# Homework 4

Due: November 7 at noon turn in the .html file on Sakai

For this homework, use the MedGPA dataset in the Stat2Data package.

You can find out more about this dataset by running ?MedGPA in R after loading it.

1. Describe the data. What are the observations? What are the variables?

2. Using the quantile() function, what are the 0.2, 0.4, 0.6, and 0.8 quantiles?

You can find out more about the case_when() function by running ?case_when in R. Make sure you have loaded the tidyverse package.

1. Using the case_when() and mutate() functions, create a new variable called gpa_cat that categorizes GPA into 5 categories. Use the quantiles above to define your categories. For example, if you had a variable var with the quantiles:
• 0.2 quantile = 5
• 0.4 quantile = 6
• 0.6 quantile = 8
• 0.8 quantile = 11

You would create the categories like this:

new_cat = case_when(
var < 5 ~ "quantile 1",
var >= 5 & var < 6 ~ "quantile 2",
var >= 6 & var < 8 ~ "quantile 3",
var >= 8 & var < 11 ~ "quantile 4",
var >= 11 ~ "quantile 5"
)
1. Calculate the average GPA in each category.

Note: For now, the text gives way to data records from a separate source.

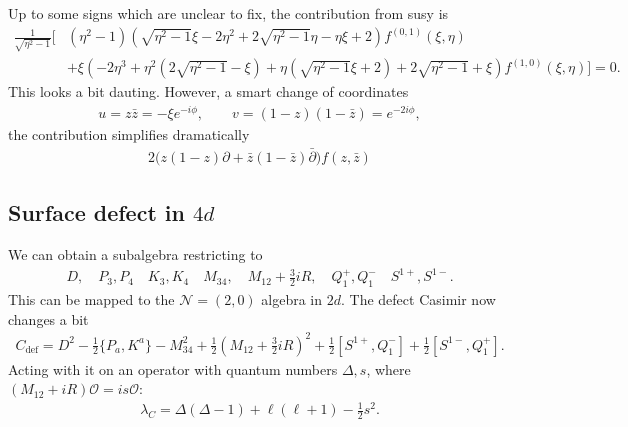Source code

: \documentclass[letterpaper]{article}
\let\Oldsubsection\subsection
\renewcommand{\subsection}{\FloatBarrier\Oldsubsection}
\def\Nm{{\mathcal{N}}}
\def\Om{{\mathcal{O}}}
\newcommand\zb{{\bar z}}
\begin{document}
Up to some signs which are unclear to fix, the contribution from susy is
\begin{align}
 \frac{1}{\sqrt{\eta ^2-1}} \Big[ 
& \left(\eta ^2-1\right) \left(\sqrt{\eta ^2-1} \xi -2 \eta ^2+2 \sqrt{\eta ^2-1} \eta -\eta  \xi +2\right) f^{(0,1)}(\xi ,\eta ) \\
& +\xi  \left(-2 \eta ^3+\eta ^2 \left(2 \sqrt{\eta ^2-1}-\xi \right)+\eta  \left(\sqrt{\eta ^2-1} \xi +2\right)+2 \sqrt{\eta ^2-1}+\xi \right) f^{(1,0)}(\xi ,\eta )
 \Big] = 0.
\end{align}
This looks a bit dauting. However, a smart change of coordinates
\begin{align}
 u = z \zb = - \xi e^{-i\phi}, \qquad
 v = (1-z)(1-\zb) = e^{-2i\phi},
\end{align}
the contribution simplifies dramatically
\begin{align}
 2 \Big( z(1-z) \partial + \zb(1-\zb) \bar \partial \Big) f(z, \zb) 
\end{align}

\subsection{Surface defect in \texorpdfstring{$4d$}{4d}}

We can obtain a subalgebra restricting to
\begin{align}
 D, \quad
 P_3, P_4 \quad
 K_3, K_4 \quad
 M_{34}, \quad
 M_{12} + \frac{3}{2}iR, \quad
 Q^+_1, Q^-_1 \quad
 S^{1+}, S^{1-}.
\end{align}
This can be mapped to the $\Nm = (2, 0)$ algebra in $2d$.
The defect Casimir now changes a bit
\begin{align}
 C_{\text{def}} = 
    D^2
  - \frac12 \{ P_a, K^a \}
  - M_{34}^2
  + \frac12 \left( M_{12} + \frac{3}{2}iR \right)^2
  + \frac12 [ S^{1+}, Q^-_1]
  + \frac12 [ S^{1-}, Q^+_1].
\end{align}
Acting with it on an operator with quantum numbers $\Delta, s$, where $(M_{12}+iR)\Om = i s \Om$:
\begin{align}
 \lambda_C 
 = \Delta(\Delta-1)
 + \ell(\ell+1)
 - \frac12 s^2.
\end{align}
\end{document}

2. Calculate the proportion where Accept == "A" for each of the categories created in Exercise 3.

3. One of these categories has 100% Acceptance. This makes it hard to calculate the odds. Let’s add a “fudge factor”. Calculate “adjusted proportions” using the following equation.

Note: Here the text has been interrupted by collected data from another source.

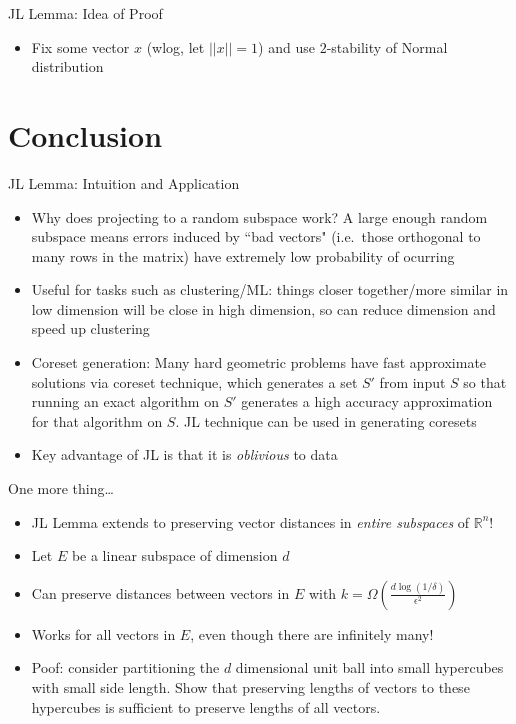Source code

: \documentclass[aspectratio=169]{beamer}
\begin{document}
\begin{frame}{JL Lemma: Idea of Proof}
\protect\hypertarget{jl-lemma-idea-of-proof}{}
\begin{itemize}
\tightlist
\item
  Fix some vector \(x\) (wlog, let \(||x||=1\)) and use \(2\)-stability
  of Normal distribution
\end{itemize}
\end{frame}

\section{Conclusion}

\frame{\sectionpage}

\begin{frame}{JL Lemma: Intuition and Application}
\protect\hypertarget{jl-lemma-intuition-and-application}{}
\begin{itemize}
\tightlist
\item
  Why does projecting to a random subspace work? A large enough random
  subspace means errors induced by ``bad vectors" (i.e.~those orthogonal
  to many rows in the matrix) have extremely low probability of ocurring \pause
\item
  Useful for tasks such as clustering/ML: things closer together/more
  similar in low dimension will be close in high dimension, so can
  reduce dimension and speed up clustering \pause
\item
  Coreset generation: Many hard geometric problems have fast approximate
  solutions via coreset technique, which generates a set \(S'\) from
  input \(S\) so that running an exact algorithm on \(S'\) generates a
  high accuracy approximation for that algorithm on \(S\). JL technique
  can be used in generating coresets \pause
\item
  Key advantage of JL is that it is \textit{oblivious} to data
\end{itemize}
\end{frame}

\begin{frame}{One more thing\ldots{}}
\protect\hypertarget{one-more-thing}{}
\begin{itemize}
\tightlist
\item
  JL Lemma extends to preserving vector distances in
  \textit{entire subspaces} of \(\mathbb{R}^n\)! \pause
\item
  Let \(E\) be a linear subspace of dimension \(d\) \pause
\item
  Can preserve distances between vectors in \(E\) with
  \(k = \Omega\left(\frac{d\log(1/\delta)}{\epsilon^2}\right)\) \pause
\item
  Works for all vectors in \(E\), even though there are infinitely many! \pause
\item
  Poof: consider partitioning the \(d\) dimensional unit ball into small
  hypercubes with small side length. Show that preserving lengths of
  vectors to these hypercubes is sufficient to preserve lengths of all
  vectors.
\end{itemize}
\end{frame}
\end{document}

$$p = \frac{(1/2 + \#Accept = A)}{(1 + \#Accept = A + \#Accept = D)}$$

1. Using the adjusted proportions in Exercise 6, calculate the odds of Accept == "A" for each of the categories created in Exercise 3.

2. Using the odds calculated in Exercise 7, calculate the log odds of Accept = "A" for each of the categories created in Exercise 3.

3. Create a plot with mean GPA calculated in Exercise 4 on the x-axis and the log odds calculated in Exercise 8 on the y-axis. Does the linearity assumption of the log odds hold?

4. Create a plot with mean GPA calculated in Exercise 4 on the x-axis and the adjusted proportion calculated in Exercise 6 on the y-axis. Describe the shape that you see.

5. Run a logistic regression model estimating Accept == "A" using GPA. Interpret the coefficient for GPA.

6. Rank each of the following principles from the Elements and Principles of Data Analysis article for this data analysis from 1 to 10 along with a one sentence summary:

• data matching:
• exhaustive:
• skeptical:
• second order:
• transparency:
• reproducible: